Google has been building an audio advertising business by inking deals with music streaming apps including Spotify, Pandora, and iHeartMusic to help advertisers buy ads programmatically on those apps.

Now, it's adding audio-specific tools to Google Ad Manager, the huge platform that both publishers use to sell ads on websites and apps.

Google also added an audio-specific marketplace to Display & Video 360, its platform for advertisers to buy ads. Advertisers can buy ads from Spotify, Pandora, AdsWizz, iHeartMedia, and Triton Digital, and Google plans to add brand lift, which tracks metrics like brand perception, awareness and purchase intent, for audio ads later this year, similar to what it does for YouTube campaigns.

Finally, Google created a tool called Audio Mixer to make it easier to create audio ads that can run across multiple platforms.

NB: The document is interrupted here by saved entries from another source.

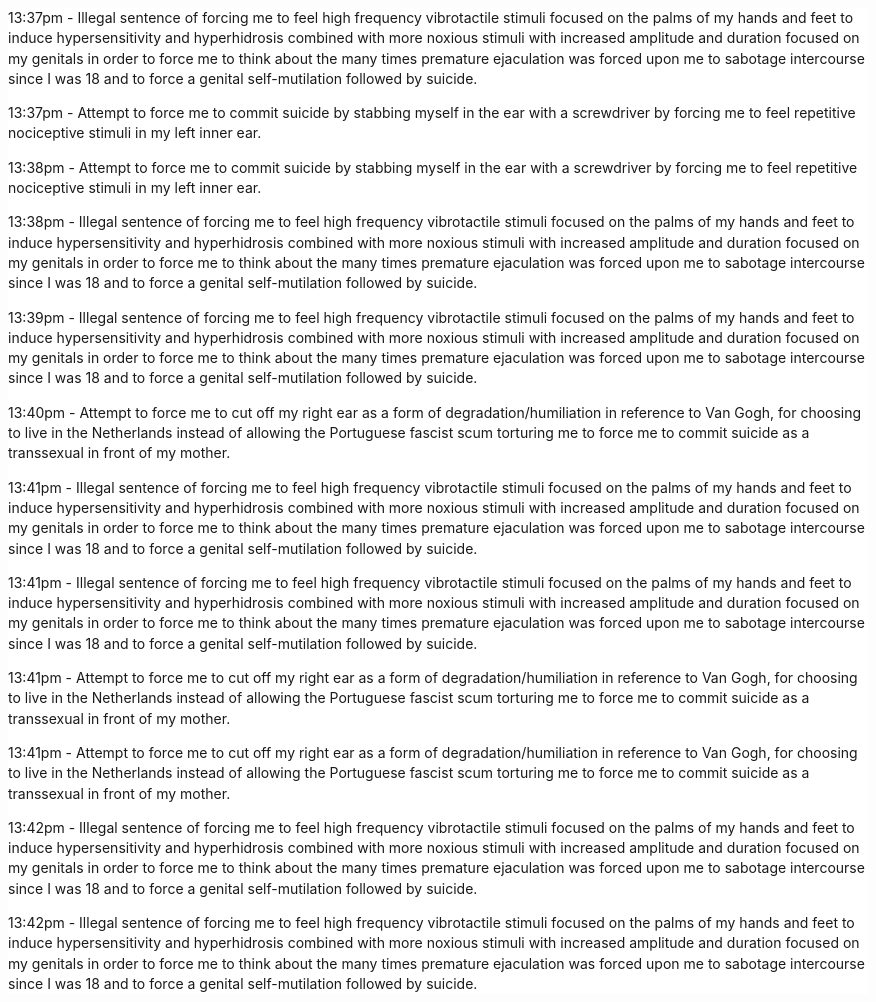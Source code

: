 13:37pm - Illegal sentence of forcing me to feel high frequency vibrotactile stimuli focused on the palms of my hands and feet to induce hypersensitivity and hyperhidrosis combined with more noxious stimuli with increased amplitude and duration focused on my genitals in order to force me to think about the many times premature ejaculation was forced upon me to sabotage intercourse since I was 18 and to force a genital self-mutilation followed by suicide.

13:37pm - Attempt to force me to commit suicide by stabbing myself in the ear with a screwdriver by forcing me to feel repetitive nociceptive stimuli in my left inner ear.

13:38pm - Attempt to force me to commit suicide by stabbing myself in the ear with a screwdriver by forcing me to feel repetitive nociceptive stimuli in my left inner ear.

13:38pm - Illegal sentence of forcing me to feel high frequency vibrotactile stimuli focused on the palms of my hands and feet to induce hypersensitivity and hyperhidrosis combined with more noxious stimuli with increased amplitude and duration focused on my genitals in order to force me to think about the many times premature ejaculation was forced upon me to sabotage intercourse since I was 18 and to force a genital self-mutilation followed by suicide.

13:39pm - Illegal sentence of forcing me to feel high frequency vibrotactile stimuli focused on the palms of my hands and feet to induce hypersensitivity and hyperhidrosis combined with more noxious stimuli with increased amplitude and duration focused on my genitals in order to force me to think about the many times premature ejaculation was forced upon me to sabotage intercourse since I was 18 and to force a genital self-mutilation followed by suicide.

13:40pm - Attempt to force me to cut off my right ear as a form of degradation/humiliation in reference to Van Gogh, for choosing to live in the Netherlands instead of allowing the Portuguese fascist scum torturing me to force me to commit suicide as a transsexual in front of my mother.

13:41pm - Illegal sentence of forcing me to feel high frequency vibrotactile stimuli focused on the palms of my hands and feet to induce hypersensitivity and hyperhidrosis combined with more noxious stimuli with increased amplitude and duration focused on my genitals in order to force me to think about the many times premature ejaculation was forced upon me to sabotage intercourse since I was 18 and to force a genital self-mutilation followed by suicide.

13:41pm - Illegal sentence of forcing me to feel high frequency vibrotactile stimuli focused on the palms of my hands and feet to induce hypersensitivity and hyperhidrosis combined with more noxious stimuli with increased amplitude and duration focused on my genitals in order to force me to think about the many times premature ejaculation was forced upon me to sabotage intercourse since I was 18 and to force a genital self-mutilation followed by suicide.

13:41pm - Attempt to force me to cut off my right ear as a form of degradation/humiliation in reference to Van Gogh, for choosing to live in the Netherlands instead of allowing the Portuguese fascist scum torturing me to force me to commit suicide as a transsexual in front of my mother.

13:41pm - Attempt to force me to cut off my right ear as a form of degradation/humiliation in reference to Van Gogh, for choosing to live in the Netherlands instead of allowing the Portuguese fascist scum torturing me to force me to commit suicide as a transsexual in front of my mother.

13:42pm - Illegal sentence of forcing me to feel high frequency vibrotactile stimuli focused on the palms of my hands and feet to induce hypersensitivity and hyperhidrosis combined with more noxious stimuli with increased amplitude and duration focused on my genitals in order to force me to think about the many times premature ejaculation was forced upon me to sabotage intercourse since I was 18 and to force a genital self-mutilation followed by suicide.

13:42pm - Illegal sentence of forcing me to feel high frequency vibrotactile stimuli focused on the palms of my hands and feet to induce hypersensitivity and hyperhidrosis combined with more noxious stimuli with increased amplitude and duration focused on my genitals in order to force me to think about the many times premature ejaculation was forced upon me to sabotage intercourse since I was 18 and to force a genital self-mutilation followed by suicide.
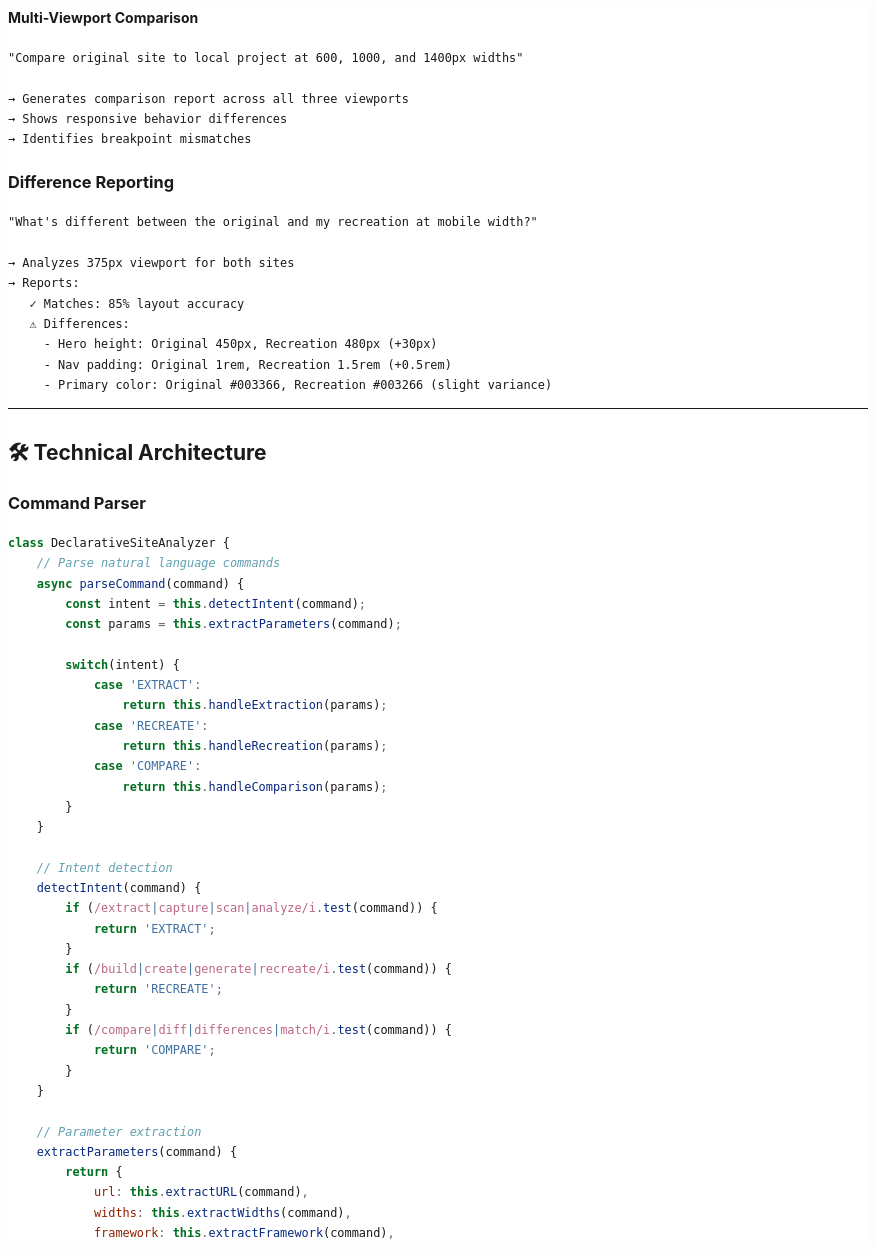 #### **Multi-Viewport Comparison**
```
"Compare original site to local project at 600, 1000, and 1400px widths"

→ Generates comparison report across all three viewports
→ Shows responsive behavior differences
→ Identifies breakpoint mismatches
```

### **Difference Reporting**
```
"What's different between the original and my recreation at mobile width?"

→ Analyzes 375px viewport for both sites
→ Reports:
   ✓ Matches: 85% layout accuracy
   ⚠️ Differences:
     - Hero height: Original 450px, Recreation 480px (+30px)
     - Nav padding: Original 1rem, Recreation 1.5rem (+0.5rem)
     - Primary color: Original #003366, Recreation #003266 (slight variance)
```

---

## 🛠️ **Technical Architecture**

### **Command Parser**
```javascript
class DeclarativeSiteAnalyzer {
    // Parse natural language commands
    async parseCommand(command) {
        const intent = this.detectIntent(command);
        const params = this.extractParameters(command);
        
        switch(intent) {
            case 'EXTRACT':
                return this.handleExtraction(params);
            case 'RECREATE':
                return this.handleRecreation(params);
            case 'COMPARE':
                return this.handleComparison(params);
        }
    }
    
    // Intent detection
    detectIntent(command) {
        if (/extract|capture|scan|analyze/i.test(command)) {
            return 'EXTRACT';
        }
        if (/build|create|generate|recreate/i.test(command)) {
            return 'RECREATE';
        }
        if (/compare|diff|differences|match/i.test(command)) {
            return 'COMPARE';
        }
    }
    
    // Parameter extraction
    extractParameters(command) {
        return {
            url: this.extractURL(command),
            widths: this.extractWidths(command),
            framework: this.extractFramework(command),
```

Programmatic audio advertising is small but growing as radio ad dollars shift to streaming music. According to the Interactive Advertising Bureau, digital audio advertising accounted for $2.7 billion in 2019, up from $2.3 billion in 2018. To compare, research firm BIA Advisory Services estimates that the radio industry will make $12.6 billion from advertising this year.

Google rivals a handful of adtech firms like The Trade Desk, AT&T's Xandr, Verizon, and Adobe also sell audio ads from Spotify and others to advertisers.

The tech giant wants to become a bigger part of audio advertising

The new Google tools enable publishers like TuneIn and Spotify to manage their ad inventory and set up deals like programmatic guaranteed deals and private marketplaces. Publishers also use Google's tools to make direct deals with advertisers.

Google also said that is also running a pilot program with podcast advertising in the US and Canada, which the IAB estimates is a $1 billion market.

Stephen Smyk, SVP of podcast and influencer marketing at ad agency Veritone One, said Google's pitch focuses on streaming ads that has the ability to be automated, while podcast advertising tends to be more customized.

"These are the traditional 30- or 60-second [ad] that is slammed into content, and in most instances there's no clean segway like we've experienced with podcasting," he said. "I think Google and others will continue to find new ways to generate programmatic inventory in spoken-word content like podcasts."

Google sees big opportunity to win over small businesses through audio ads

Veritone One's Smyk said Audio Mixer could help Google win over small businesses that lack the resources to create audio ads.

"Google is always about enabling the very small businesses and a small business does not have an agency or support from copywriters and production people — I think that's huge for them."